Today in chemistry, we watched a very disturbing video about nuclear power, and the aftermath of the meltdown of the nuclear reactor in Chernobyl in 1986. Watching the video was a very surreal experience, and just made me feel as though I was the luckiest person in the world, and that grades weren't that big a deal anymore. An analogy which I came up with to express how I felt after watching that video is: watching a video where every child had defects, and the fact that chances of their getting a disease, or a cancer being hundreds of times higher than normal, everything about my life seemed as though I was the most fortunate person in the world. It was like finding a $20 bill wadded up in the back of my pants after I put it through the wash: it was always there, yet discovering that I had that $20 made me feel lucky, just as I have had the same privileges, and opportunities which most people in the world do not get, just rediscovered.
This made me think about the essential questions: 1. What kind of world is this?, and 2. How should I live in it?

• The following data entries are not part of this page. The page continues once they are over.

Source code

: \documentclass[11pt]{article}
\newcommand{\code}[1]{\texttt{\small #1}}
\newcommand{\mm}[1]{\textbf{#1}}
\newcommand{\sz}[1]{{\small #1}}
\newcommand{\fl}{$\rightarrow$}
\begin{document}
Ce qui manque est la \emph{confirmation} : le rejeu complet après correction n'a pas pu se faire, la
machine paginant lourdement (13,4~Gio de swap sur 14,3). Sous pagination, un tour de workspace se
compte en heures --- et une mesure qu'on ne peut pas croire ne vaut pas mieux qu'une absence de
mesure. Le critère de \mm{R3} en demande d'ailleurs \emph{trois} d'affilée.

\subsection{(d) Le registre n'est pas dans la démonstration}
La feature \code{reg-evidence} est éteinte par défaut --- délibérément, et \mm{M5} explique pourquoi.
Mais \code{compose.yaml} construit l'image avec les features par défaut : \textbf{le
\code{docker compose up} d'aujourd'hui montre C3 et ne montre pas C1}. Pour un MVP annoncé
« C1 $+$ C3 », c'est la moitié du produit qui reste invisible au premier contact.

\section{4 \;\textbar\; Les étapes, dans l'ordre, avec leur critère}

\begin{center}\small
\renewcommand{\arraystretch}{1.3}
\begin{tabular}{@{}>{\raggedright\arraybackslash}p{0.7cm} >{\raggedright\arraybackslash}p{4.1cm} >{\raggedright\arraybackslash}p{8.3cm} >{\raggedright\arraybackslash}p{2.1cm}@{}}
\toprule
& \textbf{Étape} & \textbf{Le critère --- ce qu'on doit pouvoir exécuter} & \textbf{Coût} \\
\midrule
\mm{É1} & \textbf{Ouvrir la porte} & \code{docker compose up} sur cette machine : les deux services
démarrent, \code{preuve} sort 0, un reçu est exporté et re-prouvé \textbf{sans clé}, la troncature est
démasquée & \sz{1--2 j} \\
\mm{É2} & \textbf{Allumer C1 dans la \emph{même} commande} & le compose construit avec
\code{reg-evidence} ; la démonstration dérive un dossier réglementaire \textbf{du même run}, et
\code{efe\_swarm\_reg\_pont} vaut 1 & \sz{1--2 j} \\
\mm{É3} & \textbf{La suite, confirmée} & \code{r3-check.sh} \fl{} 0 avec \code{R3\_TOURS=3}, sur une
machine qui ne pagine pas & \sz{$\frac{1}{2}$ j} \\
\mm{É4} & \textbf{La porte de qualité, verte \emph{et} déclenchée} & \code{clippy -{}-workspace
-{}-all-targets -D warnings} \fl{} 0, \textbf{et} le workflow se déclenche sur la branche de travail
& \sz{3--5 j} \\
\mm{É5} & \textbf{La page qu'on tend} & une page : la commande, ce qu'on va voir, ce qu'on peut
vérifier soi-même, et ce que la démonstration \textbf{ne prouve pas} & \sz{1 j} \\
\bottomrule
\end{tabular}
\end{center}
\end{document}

It seems as though the more I think about these two questions, I come further away from the answer. Once, someone told me that they felt sorry for me because I seemed to have more tests than anyone else. I replied by saying that it only seemed that way because I complained about having tests more than anybody else. This week, I've complained about having five tests (six actually, including that quiz in English today). I've complained about having to play that singles match in tennis on only 3 hours of sleep. However, after watching a video where every child either could not think rationally, or had their organs growing outside of their body, impossible to be removed by surgery (obviously, since someone couldn't live without their brain or kidneys), I am completely humbled. One of the saddest lines in the video was something along the lines of, "It's not that we don't know how to do the surgery, but rather, that we don't have enough money to do it." So, I decided I'd give it a shot, and I started a group on facebook where I'll donate $1 to some organization or orphanage supporting the victims of Chernobyl. I guess I'll see how many people in this world have a heart.
Going back to the essential questions, the only thing I'm sure of about this world is that it is beyond reason unfair. People are punished who haven't been born yet. The way I want to live in this world is by some form helping others. I just wish I was able to have a louder voice in this world with a cacophony of opposing views.